11.2.6 Bouwwerken, geen gebouwen zijnde
Voor het bouwen van bouwwerken, geen gebouwen zijnde, gelden de volgende regels:
-
a. bouwwerken, geen gebouwen zijnde, mogen worden gebouwd binnen het bouwperceel;
-
b. de maximale bouwhoogte van terreinafscheidingen bedraagt maximaal 2 meter voor zover gelegen achter de voorgevelrooilijn;
-
c. de maximale bouwhoogte van terreinafscheidingen bedraagt maximaal 1 meter voor zover gelegen vóór de voorgevelrooilijn;
-
d. de maximale bouwhoogte van vlaggenmasten bedraagt 8 meter.
-
e. de maximale bouwhoogte van overige bouwwerken, geen gebouwen zijnde, bedraagt 3 meter;
-
f. het maximale bebouwingspercentage bedraagt 50% berekend over het bouwperceel voorzover gelegen buiten het bouwvlak;
-
g. de maximale bouwhoogte van beschoeiing, daaronder begrepen golfbrekers, bedraagt 1 meter, gemeten vanaf de waterlijn.
11.2.7 Parkeren
Bij het oprichten van gebouwen of het veranderen in gebruik dient de inrichting van elk perceel zodanig te zijn dat voldoende ruimte aanwezig is om zowel het parkeren als het eventueel laden en lossen op eigen terrein te kunnen afwikkelen. Op eigen terrein dient voorzien te zijn in voldoende parkeeraccommodatie alsmede laad- en losruimte conform de parkeerrichtlijnen van het CROW.
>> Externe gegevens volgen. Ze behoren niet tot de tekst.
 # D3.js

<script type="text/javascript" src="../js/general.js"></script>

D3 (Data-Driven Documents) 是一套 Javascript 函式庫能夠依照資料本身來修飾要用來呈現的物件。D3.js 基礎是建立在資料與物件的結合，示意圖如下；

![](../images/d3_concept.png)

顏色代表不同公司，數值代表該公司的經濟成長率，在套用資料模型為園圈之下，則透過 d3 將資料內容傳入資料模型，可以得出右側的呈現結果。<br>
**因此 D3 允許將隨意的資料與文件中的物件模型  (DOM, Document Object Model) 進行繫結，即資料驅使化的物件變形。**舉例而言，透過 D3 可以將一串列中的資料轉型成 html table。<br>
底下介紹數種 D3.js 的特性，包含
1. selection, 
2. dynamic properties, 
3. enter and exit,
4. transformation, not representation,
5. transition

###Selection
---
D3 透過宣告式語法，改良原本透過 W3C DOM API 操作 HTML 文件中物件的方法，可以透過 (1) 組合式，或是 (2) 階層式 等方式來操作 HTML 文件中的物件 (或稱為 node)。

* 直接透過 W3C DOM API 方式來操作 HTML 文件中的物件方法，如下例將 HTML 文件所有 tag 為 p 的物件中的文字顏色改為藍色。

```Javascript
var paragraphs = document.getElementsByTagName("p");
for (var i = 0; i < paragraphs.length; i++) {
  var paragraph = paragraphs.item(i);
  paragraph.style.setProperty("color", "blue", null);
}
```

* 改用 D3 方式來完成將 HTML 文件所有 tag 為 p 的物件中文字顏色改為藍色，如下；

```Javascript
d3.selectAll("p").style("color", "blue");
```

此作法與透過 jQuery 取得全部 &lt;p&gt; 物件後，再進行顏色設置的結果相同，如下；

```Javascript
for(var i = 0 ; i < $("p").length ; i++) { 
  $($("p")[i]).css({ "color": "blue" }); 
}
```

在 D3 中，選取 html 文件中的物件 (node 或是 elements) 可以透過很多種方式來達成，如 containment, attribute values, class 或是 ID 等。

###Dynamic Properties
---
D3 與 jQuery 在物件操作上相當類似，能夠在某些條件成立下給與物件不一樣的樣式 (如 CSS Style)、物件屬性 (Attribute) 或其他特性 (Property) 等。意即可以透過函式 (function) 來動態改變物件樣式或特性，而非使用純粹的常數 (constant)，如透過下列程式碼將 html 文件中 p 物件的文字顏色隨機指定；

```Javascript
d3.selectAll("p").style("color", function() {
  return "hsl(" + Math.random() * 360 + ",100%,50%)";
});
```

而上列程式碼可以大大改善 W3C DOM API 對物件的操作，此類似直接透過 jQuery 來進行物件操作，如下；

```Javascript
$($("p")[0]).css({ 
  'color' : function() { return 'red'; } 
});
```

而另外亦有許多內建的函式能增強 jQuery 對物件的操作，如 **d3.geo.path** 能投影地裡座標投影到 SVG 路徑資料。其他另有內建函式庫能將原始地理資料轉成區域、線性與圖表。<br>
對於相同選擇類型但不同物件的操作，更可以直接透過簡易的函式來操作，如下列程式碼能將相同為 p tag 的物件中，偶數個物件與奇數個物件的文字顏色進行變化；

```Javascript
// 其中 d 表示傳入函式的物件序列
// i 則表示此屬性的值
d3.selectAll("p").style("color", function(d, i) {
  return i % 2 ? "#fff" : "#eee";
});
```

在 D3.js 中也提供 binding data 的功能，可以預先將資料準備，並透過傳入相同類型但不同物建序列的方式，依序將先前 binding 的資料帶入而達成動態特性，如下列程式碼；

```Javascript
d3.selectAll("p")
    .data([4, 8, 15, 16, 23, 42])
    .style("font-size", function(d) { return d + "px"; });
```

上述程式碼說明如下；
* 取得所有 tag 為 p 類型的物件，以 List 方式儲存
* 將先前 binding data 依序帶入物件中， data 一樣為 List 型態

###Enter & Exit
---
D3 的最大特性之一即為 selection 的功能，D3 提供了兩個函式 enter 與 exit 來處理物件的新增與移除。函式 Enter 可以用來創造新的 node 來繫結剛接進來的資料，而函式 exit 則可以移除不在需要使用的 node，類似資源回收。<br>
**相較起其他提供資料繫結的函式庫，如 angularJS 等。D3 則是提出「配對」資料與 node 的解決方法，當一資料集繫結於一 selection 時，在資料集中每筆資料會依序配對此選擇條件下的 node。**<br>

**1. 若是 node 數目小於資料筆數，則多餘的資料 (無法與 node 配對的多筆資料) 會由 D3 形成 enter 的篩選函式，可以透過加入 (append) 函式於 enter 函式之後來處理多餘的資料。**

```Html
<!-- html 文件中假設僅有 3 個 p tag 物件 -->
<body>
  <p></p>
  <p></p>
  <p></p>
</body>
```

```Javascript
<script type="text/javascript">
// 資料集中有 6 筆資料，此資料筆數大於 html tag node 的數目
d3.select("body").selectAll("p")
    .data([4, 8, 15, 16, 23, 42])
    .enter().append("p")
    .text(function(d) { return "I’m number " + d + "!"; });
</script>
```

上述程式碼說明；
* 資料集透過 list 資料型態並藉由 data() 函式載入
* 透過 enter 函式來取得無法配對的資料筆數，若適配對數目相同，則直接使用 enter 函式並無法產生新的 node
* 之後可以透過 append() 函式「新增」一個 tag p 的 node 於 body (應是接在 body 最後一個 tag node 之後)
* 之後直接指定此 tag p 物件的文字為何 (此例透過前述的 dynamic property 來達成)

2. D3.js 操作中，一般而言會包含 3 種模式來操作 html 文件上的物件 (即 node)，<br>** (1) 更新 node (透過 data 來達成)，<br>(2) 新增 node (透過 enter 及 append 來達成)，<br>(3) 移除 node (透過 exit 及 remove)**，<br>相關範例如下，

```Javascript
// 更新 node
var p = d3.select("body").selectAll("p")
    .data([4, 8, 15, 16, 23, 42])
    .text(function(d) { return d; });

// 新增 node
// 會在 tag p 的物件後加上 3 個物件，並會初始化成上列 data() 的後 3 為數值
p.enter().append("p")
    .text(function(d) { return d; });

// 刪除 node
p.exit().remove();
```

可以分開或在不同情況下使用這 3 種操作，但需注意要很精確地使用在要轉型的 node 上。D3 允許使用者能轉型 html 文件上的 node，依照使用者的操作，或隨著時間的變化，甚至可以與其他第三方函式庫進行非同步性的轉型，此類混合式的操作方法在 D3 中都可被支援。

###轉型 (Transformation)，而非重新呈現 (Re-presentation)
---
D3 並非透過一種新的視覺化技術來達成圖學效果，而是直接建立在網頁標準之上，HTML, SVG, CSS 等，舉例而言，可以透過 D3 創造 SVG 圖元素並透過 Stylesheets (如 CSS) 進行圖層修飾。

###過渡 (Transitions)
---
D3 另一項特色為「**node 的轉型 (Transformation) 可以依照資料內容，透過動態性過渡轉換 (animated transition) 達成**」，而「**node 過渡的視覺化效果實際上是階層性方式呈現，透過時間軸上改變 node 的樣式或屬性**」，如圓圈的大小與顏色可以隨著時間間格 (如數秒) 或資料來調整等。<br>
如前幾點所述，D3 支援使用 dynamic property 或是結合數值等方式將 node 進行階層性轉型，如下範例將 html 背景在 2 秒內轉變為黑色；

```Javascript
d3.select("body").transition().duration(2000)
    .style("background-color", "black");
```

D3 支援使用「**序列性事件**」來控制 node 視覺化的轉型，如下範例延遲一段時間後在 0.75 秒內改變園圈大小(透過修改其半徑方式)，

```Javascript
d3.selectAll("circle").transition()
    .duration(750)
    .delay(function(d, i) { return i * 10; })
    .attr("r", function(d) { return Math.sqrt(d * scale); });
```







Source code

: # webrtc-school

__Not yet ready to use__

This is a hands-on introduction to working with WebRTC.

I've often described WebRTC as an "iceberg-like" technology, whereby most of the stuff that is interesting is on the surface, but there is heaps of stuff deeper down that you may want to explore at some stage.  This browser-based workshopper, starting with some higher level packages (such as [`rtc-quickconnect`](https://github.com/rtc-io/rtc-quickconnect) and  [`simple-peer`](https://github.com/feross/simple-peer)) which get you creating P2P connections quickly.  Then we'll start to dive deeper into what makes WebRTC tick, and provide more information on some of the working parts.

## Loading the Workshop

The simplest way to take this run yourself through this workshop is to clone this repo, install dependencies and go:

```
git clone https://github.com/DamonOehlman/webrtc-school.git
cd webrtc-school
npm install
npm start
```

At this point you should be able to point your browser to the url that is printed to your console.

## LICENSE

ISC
11.4 Afwijken van de bouwregels
Het bevoegd gezag kan door middel van een omgevingsvergunning afwijken van het bepaalde in 11.2.4 onder b, ten behoeve van een groter maximaal gezamenlijk oppervlak aan bijbehorende bouwwerken, tot 80 m², voor bouwpercelen met een oppervlakte tot en met 500 m², met dien verstande dat:
-
a. de gebruiksmogelijkheden en het woon- en leefklimaat van aangrenzende gronden en bouwwerken niet onevenredig worden aangetast;
-
b. de stedenbouwkundige kwaliteit en beeldkwaliteit van de naaste omgeving gewaarborgd moet zijn;
-
c. de verkeersveiligheid en de parkeergelegenheid gewaarborgd moet zijn;
-
d. de sociale veiligheid gewaarborgd moet zijn;
-
e. de brandveiligheid en rampenbestrijding gewaarborgd moet zijn.